Work required -> Which of the lines below hold "GFDL"? Please return each one.

Stored data ->
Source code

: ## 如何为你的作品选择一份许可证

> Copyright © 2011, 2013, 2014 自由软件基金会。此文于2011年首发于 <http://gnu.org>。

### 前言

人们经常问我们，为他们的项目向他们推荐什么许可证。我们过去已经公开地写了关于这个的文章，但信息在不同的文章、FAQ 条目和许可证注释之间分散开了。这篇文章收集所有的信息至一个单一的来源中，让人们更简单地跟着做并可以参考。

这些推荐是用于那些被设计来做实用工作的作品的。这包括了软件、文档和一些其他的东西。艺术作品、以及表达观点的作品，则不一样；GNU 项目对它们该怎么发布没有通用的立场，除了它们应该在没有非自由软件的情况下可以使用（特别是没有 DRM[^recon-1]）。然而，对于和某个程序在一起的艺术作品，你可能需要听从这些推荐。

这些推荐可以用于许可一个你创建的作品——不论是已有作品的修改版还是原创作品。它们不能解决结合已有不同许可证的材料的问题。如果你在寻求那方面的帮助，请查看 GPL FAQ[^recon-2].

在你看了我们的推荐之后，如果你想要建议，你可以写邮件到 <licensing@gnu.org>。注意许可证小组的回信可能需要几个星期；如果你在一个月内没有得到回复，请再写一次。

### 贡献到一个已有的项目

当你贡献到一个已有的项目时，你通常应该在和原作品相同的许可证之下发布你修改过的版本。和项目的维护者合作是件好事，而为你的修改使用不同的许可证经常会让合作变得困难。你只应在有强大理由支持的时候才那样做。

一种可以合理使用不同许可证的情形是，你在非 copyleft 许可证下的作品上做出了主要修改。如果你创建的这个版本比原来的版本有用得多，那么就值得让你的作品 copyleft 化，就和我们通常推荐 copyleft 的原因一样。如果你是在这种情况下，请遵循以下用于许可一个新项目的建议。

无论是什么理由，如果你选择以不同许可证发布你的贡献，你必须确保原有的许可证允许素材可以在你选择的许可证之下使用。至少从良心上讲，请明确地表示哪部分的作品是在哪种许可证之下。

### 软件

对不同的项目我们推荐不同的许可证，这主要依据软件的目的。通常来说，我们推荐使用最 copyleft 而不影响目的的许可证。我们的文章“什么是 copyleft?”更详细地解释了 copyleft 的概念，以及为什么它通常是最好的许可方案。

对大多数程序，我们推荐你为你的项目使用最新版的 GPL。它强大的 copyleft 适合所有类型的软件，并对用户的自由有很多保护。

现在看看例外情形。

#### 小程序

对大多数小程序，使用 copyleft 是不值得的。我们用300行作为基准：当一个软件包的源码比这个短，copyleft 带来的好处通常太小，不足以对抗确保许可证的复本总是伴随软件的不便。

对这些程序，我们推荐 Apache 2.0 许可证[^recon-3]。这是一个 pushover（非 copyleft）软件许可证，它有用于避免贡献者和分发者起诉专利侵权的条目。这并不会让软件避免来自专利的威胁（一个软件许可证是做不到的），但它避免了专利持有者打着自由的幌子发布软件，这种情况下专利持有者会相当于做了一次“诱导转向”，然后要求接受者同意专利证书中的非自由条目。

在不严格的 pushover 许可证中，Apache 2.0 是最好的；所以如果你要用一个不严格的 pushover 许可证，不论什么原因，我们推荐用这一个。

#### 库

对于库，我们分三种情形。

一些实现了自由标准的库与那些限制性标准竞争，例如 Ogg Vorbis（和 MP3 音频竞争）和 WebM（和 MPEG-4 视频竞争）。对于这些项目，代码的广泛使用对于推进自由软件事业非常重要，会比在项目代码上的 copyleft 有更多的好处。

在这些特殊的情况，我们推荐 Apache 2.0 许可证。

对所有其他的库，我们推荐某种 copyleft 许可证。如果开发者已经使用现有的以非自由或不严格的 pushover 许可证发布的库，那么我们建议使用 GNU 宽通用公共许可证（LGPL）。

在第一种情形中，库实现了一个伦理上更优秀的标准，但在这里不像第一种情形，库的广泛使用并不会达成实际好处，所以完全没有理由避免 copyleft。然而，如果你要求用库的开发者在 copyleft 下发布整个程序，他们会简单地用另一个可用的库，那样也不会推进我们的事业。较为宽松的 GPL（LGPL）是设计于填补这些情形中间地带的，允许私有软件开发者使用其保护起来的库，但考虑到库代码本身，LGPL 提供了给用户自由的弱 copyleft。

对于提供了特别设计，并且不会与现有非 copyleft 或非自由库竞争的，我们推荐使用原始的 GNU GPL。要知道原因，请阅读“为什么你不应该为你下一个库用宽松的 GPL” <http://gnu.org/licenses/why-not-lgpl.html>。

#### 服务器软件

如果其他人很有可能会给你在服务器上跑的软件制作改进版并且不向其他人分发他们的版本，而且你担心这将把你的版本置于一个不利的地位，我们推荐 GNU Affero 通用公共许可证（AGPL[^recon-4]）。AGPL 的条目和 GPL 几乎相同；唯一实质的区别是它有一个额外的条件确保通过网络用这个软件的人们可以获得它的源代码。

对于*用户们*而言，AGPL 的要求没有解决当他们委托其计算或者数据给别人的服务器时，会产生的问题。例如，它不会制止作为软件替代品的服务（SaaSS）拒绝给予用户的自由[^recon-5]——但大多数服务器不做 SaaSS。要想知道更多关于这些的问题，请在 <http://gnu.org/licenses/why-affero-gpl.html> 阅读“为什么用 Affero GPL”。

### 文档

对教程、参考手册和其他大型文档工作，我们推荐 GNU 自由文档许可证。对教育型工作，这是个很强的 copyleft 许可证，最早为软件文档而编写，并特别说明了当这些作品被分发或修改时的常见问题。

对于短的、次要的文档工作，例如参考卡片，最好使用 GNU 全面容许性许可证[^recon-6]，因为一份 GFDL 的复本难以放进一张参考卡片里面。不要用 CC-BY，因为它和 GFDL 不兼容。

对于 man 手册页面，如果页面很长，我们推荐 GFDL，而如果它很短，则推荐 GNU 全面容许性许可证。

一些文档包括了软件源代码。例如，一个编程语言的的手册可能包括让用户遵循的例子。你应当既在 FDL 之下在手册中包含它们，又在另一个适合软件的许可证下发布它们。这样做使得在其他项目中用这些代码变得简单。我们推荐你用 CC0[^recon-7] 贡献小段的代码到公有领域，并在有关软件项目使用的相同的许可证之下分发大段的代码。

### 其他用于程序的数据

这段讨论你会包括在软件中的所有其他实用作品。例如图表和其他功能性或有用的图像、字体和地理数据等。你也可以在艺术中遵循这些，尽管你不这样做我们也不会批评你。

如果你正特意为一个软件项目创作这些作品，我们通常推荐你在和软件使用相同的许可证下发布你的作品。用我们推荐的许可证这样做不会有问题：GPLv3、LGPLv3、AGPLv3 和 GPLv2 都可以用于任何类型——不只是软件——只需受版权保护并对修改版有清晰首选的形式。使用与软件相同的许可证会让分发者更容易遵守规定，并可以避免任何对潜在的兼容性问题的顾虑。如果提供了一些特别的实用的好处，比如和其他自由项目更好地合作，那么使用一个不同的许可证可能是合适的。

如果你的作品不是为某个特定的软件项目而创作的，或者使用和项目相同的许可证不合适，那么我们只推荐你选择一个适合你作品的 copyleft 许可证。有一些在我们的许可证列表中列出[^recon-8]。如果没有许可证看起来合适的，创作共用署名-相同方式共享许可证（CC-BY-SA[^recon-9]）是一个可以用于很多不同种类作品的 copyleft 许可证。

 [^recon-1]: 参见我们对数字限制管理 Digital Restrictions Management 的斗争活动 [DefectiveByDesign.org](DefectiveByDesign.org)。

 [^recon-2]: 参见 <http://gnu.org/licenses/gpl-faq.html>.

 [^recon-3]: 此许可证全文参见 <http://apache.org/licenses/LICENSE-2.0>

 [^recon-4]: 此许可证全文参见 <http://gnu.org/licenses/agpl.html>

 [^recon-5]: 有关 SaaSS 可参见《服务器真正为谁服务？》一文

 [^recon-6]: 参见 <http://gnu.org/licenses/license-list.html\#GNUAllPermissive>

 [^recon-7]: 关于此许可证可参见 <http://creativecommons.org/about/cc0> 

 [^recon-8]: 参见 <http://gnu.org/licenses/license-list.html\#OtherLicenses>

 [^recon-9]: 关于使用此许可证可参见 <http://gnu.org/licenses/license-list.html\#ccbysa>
---
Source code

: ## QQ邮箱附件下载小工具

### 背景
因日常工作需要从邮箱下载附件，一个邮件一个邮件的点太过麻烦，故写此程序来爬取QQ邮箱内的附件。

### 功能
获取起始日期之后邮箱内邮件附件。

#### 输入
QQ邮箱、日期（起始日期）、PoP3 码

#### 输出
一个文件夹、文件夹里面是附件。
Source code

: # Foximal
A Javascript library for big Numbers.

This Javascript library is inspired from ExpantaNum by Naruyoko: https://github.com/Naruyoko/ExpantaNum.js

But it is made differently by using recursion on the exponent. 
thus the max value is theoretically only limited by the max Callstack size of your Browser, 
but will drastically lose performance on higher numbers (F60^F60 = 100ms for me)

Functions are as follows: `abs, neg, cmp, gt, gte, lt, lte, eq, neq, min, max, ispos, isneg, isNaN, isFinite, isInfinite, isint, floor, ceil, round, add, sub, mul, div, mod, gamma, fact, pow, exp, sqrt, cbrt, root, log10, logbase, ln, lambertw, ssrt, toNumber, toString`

Response area ->
对于短的、次要的文档工作，例如参考卡片，最好使用 GNU 全面容许性许可证[^recon-6]，因为一份 GFDL 的复本难以放进一张参考卡片里面。不要用 CC-BY，因为它和 GFDL 不兼容。
对于 man 手册页面，如果页面很长，我们推荐 GFDL，而如果它很短，则推荐 GNU 全面容许性许可证。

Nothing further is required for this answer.